What lines below include the string "instance"? Pick them out and copy them.

-------- Records shown

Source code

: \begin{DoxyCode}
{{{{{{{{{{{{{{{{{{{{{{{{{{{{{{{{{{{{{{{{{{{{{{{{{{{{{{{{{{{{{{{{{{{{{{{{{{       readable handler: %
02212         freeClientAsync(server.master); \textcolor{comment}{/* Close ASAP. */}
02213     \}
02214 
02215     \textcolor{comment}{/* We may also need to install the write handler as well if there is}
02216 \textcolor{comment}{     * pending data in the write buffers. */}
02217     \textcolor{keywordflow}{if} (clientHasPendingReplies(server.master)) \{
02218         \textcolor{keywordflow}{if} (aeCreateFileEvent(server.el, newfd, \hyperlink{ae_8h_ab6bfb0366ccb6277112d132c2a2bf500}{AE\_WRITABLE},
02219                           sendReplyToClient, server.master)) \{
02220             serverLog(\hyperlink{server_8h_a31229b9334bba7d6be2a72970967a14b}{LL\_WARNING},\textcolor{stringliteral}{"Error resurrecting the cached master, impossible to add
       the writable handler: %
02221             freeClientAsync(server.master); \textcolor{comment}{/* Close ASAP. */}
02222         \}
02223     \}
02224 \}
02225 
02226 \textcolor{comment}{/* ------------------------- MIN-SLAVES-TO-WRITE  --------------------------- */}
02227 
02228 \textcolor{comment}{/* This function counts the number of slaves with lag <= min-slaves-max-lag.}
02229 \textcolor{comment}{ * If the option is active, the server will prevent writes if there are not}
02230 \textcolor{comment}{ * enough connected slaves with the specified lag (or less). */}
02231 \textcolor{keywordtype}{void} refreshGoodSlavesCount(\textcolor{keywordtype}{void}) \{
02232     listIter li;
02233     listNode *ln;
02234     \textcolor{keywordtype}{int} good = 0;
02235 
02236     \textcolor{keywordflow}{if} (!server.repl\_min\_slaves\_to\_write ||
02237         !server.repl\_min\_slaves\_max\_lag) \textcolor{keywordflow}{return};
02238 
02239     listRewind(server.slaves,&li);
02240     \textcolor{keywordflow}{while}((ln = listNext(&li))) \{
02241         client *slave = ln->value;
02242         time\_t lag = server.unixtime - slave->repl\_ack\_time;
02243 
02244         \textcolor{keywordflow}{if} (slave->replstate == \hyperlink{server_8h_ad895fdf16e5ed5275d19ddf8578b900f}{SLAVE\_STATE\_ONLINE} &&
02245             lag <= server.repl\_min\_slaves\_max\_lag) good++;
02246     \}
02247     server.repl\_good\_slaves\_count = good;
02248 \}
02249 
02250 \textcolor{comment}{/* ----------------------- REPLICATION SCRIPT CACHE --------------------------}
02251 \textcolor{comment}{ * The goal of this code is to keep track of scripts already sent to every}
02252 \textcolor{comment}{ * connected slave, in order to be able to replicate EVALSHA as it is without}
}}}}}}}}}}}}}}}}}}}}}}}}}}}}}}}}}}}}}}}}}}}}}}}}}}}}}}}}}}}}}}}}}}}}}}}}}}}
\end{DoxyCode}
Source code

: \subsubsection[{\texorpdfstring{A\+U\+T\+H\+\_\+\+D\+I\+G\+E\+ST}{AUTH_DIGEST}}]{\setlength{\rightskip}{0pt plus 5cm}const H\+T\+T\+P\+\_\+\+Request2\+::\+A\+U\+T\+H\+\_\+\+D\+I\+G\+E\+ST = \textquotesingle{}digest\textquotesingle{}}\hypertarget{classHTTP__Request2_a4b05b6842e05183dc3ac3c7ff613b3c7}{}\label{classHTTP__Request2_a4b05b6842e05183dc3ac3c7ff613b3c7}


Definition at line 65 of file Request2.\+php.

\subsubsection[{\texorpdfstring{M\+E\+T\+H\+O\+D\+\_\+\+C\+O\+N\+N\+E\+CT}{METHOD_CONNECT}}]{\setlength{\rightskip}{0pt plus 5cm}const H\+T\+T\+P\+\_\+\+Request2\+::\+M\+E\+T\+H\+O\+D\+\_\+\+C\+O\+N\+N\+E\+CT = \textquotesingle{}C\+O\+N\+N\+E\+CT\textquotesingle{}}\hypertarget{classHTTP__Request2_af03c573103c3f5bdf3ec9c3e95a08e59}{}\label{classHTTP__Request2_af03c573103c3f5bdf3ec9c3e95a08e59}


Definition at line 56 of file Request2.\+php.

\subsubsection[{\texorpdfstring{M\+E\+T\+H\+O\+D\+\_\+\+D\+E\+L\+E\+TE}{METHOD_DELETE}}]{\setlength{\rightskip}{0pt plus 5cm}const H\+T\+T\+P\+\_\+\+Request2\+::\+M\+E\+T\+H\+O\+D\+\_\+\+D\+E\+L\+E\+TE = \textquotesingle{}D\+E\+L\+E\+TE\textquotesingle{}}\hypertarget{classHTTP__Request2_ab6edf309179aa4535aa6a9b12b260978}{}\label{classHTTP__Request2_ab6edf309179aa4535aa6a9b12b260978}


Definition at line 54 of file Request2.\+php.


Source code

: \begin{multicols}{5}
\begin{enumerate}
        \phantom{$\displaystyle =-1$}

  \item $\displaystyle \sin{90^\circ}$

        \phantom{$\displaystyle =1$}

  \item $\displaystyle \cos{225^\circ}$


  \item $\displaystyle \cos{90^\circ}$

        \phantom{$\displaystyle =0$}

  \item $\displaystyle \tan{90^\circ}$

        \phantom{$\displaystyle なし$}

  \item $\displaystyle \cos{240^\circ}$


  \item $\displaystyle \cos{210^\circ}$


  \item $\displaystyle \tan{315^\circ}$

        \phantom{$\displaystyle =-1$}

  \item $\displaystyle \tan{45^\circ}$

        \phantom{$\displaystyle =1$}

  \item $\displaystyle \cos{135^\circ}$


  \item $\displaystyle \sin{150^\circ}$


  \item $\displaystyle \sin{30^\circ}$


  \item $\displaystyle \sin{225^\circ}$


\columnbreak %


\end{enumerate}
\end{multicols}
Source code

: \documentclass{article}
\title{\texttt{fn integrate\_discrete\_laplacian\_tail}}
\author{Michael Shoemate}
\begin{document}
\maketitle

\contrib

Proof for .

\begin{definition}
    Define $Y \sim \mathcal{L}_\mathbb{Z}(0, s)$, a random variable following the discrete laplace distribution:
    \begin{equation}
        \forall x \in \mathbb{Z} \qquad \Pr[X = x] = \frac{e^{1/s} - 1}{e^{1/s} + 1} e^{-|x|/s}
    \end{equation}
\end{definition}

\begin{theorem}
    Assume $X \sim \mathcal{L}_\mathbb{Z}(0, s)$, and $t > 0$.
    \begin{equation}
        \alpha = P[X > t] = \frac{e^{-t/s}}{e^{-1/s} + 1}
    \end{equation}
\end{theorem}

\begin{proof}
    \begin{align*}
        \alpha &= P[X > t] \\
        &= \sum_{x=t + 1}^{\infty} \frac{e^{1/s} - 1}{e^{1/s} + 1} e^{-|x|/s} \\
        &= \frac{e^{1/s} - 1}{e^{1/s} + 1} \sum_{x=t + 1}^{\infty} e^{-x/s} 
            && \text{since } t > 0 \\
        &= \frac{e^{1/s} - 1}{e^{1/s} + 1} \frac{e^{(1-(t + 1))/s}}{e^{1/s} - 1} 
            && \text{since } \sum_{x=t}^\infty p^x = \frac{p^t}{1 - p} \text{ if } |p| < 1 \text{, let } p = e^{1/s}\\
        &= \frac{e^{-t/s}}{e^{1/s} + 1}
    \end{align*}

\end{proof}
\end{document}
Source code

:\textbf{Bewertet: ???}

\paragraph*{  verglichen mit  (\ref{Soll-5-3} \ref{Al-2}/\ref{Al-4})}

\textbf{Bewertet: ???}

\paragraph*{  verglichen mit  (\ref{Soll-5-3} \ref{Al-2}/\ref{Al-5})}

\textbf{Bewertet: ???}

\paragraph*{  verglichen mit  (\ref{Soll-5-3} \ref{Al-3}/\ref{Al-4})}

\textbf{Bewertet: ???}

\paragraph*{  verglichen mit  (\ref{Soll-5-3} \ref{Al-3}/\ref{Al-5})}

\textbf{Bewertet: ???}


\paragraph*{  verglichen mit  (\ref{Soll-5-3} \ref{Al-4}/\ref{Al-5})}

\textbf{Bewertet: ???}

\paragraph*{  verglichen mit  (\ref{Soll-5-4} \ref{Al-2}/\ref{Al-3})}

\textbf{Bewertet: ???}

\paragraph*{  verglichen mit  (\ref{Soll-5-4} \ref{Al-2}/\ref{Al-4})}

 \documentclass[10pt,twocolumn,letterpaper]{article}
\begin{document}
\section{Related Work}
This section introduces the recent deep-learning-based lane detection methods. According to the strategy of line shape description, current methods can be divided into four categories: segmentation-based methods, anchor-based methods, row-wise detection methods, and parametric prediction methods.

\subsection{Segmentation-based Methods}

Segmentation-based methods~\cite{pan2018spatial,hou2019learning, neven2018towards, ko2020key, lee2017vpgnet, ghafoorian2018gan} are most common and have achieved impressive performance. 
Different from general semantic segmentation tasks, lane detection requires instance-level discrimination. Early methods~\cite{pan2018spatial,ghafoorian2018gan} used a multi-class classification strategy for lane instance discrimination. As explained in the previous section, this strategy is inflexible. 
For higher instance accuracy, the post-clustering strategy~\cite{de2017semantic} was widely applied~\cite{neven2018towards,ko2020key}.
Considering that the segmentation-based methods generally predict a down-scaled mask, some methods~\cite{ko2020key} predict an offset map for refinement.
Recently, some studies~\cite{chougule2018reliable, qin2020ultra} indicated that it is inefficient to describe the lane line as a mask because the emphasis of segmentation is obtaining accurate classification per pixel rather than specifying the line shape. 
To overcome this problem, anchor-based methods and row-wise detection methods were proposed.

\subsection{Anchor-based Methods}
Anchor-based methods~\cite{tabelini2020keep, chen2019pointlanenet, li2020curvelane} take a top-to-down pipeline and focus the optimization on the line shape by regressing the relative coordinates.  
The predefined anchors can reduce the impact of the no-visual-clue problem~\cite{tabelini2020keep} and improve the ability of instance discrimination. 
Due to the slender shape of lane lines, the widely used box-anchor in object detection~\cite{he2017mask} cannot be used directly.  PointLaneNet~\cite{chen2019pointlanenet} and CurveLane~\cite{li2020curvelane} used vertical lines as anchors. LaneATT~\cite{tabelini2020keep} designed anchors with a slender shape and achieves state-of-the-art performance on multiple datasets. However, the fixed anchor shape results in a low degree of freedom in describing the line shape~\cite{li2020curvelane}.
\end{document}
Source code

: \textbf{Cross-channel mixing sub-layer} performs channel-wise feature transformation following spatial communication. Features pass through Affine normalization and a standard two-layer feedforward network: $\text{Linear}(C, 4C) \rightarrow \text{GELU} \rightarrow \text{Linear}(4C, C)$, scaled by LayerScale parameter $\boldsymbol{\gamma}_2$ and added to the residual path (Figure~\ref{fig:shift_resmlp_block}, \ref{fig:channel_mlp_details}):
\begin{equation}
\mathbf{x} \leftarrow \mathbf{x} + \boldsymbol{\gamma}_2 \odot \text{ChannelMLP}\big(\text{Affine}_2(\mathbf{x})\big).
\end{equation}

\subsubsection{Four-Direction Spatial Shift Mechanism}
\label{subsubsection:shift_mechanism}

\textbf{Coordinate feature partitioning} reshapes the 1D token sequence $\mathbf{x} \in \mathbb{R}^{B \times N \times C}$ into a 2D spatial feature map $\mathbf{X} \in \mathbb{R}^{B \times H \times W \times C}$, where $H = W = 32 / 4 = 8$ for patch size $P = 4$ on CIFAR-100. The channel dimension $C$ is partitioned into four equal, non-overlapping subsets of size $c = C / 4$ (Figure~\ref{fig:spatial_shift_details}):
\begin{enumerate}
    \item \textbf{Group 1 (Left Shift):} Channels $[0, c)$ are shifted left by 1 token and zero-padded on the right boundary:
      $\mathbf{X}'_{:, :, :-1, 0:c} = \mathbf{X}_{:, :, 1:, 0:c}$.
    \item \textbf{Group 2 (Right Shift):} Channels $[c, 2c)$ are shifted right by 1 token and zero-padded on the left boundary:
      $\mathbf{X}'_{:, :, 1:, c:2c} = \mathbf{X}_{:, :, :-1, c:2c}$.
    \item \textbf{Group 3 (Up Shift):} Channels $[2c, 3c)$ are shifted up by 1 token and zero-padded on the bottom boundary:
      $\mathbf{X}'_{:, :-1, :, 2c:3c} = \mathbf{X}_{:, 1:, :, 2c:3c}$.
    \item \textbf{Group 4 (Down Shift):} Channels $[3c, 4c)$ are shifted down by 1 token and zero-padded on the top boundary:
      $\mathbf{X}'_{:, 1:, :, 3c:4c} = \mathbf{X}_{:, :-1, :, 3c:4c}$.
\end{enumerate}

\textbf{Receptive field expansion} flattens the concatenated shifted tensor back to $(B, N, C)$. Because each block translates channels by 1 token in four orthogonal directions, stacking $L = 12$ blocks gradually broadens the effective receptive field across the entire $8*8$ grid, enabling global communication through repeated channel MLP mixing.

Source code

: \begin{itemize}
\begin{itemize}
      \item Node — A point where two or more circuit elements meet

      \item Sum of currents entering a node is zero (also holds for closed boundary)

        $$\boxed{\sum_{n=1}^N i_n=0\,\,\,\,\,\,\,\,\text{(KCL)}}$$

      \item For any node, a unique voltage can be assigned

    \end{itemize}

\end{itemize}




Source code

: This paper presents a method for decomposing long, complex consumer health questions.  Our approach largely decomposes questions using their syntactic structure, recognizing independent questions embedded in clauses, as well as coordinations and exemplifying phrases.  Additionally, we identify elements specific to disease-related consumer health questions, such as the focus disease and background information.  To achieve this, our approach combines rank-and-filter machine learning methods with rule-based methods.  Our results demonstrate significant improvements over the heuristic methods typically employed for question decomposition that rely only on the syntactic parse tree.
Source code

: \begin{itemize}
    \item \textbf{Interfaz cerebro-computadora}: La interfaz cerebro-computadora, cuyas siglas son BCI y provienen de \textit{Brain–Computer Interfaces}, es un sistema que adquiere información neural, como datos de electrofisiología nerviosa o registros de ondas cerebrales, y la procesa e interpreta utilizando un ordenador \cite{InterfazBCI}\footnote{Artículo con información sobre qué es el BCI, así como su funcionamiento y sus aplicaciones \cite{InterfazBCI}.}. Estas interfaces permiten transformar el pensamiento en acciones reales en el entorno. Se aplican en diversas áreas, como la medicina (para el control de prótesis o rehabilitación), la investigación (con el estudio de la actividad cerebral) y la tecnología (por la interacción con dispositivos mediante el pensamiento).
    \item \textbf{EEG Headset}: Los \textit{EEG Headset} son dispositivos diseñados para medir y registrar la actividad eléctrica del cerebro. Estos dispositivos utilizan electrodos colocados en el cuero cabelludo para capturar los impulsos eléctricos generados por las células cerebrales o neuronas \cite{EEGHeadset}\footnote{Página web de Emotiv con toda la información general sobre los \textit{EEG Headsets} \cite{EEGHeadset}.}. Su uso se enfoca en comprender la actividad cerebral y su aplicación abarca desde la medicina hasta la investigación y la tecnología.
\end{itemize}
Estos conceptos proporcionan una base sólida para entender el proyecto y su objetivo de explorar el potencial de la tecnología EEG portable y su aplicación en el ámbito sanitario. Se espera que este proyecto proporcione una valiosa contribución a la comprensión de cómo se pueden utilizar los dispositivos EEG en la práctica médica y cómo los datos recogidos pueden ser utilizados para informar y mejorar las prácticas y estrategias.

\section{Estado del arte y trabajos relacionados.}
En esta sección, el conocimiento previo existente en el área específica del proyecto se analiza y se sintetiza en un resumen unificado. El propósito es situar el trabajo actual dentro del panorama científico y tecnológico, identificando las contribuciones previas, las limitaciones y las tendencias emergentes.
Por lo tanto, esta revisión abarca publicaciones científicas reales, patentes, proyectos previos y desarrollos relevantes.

----------------

- [Answer to this exercise]
Different from general semantic segmentation tasks, lane detection requires instance-level discrimination. Early methods~\cite{pan2018spatial,ghafoorian2018gan} used a multi-class classification strategy for lane instance discrimination. As explained in the previous section, this strategy is inflexible. 
For higher instance accuracy, the post-clustering strategy~\cite{de2017semantic} was widely applied~\cite{neven2018towards,ko2020key}.
The predefined anchors can reduce the impact of the no-visual-clue problem~\cite{tabelini2020keep} and improve the ability of instance discrimination. 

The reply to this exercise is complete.